BEGIN

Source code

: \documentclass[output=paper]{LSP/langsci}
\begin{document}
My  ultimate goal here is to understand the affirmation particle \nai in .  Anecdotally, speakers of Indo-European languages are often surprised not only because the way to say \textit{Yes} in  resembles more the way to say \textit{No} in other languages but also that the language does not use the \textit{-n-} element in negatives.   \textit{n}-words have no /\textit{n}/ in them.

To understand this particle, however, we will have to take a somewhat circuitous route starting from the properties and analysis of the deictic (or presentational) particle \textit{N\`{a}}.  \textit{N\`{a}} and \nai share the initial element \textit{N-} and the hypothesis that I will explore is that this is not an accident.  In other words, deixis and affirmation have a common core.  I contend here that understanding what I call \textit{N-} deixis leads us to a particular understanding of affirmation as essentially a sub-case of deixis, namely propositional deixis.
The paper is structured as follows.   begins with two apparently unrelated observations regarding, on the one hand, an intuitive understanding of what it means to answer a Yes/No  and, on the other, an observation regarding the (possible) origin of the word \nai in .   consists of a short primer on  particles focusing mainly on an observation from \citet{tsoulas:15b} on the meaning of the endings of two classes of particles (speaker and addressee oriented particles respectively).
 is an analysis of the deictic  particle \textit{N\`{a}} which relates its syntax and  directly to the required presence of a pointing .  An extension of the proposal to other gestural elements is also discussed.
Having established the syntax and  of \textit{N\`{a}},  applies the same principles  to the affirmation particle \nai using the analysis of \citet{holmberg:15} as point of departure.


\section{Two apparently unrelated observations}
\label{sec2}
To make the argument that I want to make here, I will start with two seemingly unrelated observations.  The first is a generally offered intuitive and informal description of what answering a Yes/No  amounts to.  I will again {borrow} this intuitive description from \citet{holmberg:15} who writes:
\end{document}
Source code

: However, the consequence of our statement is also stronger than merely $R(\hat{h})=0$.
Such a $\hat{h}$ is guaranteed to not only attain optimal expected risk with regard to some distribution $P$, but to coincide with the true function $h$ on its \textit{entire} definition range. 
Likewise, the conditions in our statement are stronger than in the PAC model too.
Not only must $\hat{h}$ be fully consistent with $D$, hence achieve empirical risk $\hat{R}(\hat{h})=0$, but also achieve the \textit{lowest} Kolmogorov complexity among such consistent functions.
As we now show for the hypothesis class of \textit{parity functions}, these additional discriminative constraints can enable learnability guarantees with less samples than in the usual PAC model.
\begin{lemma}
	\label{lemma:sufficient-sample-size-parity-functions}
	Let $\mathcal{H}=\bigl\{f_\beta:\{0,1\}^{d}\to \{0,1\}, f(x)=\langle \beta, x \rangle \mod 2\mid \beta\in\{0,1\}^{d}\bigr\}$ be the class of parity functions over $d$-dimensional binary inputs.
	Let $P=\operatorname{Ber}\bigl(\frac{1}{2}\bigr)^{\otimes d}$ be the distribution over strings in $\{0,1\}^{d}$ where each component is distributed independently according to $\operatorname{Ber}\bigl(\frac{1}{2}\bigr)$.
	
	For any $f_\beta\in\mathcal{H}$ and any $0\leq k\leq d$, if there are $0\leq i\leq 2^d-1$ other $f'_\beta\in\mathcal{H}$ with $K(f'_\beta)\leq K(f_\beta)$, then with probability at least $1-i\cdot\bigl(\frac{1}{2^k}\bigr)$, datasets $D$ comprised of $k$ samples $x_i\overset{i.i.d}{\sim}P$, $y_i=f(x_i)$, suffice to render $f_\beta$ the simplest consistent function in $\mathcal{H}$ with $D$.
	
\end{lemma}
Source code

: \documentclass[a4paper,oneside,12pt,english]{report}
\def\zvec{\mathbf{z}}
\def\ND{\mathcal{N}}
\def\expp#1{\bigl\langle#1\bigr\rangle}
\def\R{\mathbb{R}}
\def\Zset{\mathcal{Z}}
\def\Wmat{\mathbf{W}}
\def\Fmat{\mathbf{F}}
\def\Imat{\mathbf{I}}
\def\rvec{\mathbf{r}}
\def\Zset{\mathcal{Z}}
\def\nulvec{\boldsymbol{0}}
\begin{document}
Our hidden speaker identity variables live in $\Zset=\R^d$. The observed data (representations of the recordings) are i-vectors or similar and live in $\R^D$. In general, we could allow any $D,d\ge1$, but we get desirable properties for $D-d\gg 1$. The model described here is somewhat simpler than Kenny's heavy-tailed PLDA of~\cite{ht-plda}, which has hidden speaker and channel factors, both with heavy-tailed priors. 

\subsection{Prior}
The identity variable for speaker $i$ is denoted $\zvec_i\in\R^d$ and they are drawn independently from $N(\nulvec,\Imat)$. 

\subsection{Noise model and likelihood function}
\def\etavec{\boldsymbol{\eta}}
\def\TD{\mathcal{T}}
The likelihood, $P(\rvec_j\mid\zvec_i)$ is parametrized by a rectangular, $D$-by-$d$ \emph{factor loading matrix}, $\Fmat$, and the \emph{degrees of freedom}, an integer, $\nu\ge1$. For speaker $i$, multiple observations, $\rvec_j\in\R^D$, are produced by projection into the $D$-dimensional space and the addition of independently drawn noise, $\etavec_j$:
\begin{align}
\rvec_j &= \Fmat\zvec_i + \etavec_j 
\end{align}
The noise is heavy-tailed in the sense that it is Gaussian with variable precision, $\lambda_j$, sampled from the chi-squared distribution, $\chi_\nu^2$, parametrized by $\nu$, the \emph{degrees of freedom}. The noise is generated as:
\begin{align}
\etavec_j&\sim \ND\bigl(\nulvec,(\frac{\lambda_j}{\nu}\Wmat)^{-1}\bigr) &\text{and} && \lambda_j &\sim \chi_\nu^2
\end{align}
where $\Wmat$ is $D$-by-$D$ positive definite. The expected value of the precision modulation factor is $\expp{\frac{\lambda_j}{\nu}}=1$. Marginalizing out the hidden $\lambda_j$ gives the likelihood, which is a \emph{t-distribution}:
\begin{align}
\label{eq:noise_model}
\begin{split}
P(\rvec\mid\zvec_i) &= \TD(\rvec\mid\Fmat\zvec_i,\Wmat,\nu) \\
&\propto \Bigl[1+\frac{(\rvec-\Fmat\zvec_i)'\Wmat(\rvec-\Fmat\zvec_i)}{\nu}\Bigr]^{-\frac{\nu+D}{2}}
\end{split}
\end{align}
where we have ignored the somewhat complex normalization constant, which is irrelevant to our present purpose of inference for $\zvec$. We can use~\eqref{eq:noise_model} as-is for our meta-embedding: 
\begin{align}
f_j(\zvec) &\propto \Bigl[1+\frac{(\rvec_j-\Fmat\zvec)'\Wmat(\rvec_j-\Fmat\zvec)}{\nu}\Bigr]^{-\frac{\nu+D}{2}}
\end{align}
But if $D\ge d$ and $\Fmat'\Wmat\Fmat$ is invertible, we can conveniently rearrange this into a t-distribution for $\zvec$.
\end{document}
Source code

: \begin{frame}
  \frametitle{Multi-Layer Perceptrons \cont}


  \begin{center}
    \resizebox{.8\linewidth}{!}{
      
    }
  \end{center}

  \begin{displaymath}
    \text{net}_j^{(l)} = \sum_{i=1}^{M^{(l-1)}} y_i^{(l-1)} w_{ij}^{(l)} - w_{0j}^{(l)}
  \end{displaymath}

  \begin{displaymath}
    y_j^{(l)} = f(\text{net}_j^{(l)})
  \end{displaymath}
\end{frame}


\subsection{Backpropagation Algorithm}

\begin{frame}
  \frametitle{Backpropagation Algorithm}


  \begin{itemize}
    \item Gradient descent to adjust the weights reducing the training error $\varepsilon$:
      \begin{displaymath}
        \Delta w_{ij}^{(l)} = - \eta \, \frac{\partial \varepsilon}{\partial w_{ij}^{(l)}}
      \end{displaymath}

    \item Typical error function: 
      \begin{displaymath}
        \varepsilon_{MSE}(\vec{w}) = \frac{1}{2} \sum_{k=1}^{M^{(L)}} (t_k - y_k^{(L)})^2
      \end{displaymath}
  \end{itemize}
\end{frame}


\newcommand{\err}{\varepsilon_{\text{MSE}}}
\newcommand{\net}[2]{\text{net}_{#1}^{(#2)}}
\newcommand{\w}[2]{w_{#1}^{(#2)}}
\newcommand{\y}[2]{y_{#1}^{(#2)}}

END

Exercise details
Each line of the entries above that includes the string "consistent" should be copied out.

Answer below
Not only must $\hat{h}$ be fully consistent with $D$, hence achieve empirical risk $\hat{R}(\hat{h})=0$, but also achieve the \textit{lowest} Kolmogorov complexity among such consistent functions.
	For any $f_\beta\in\mathcal{H}$ and any $0\leq k\leq d$, if there are $0\leq i\leq 2^d-1$ other $f'_\beta\in\mathcal{H}$ with $K(f'_\beta)\leq K(f_\beta)$, then with probability at least $1-i\cdot\bigl(\frac{1}{2^k}\bigr)$, datasets $D$ comprised of $k$ samples $x_i\overset{i.i.d}{\sim}P$, $y_i=f(x_i)$, suffice to render $f_\beta$ the simplest consistent function in $\mathcal{H}$ with $D$.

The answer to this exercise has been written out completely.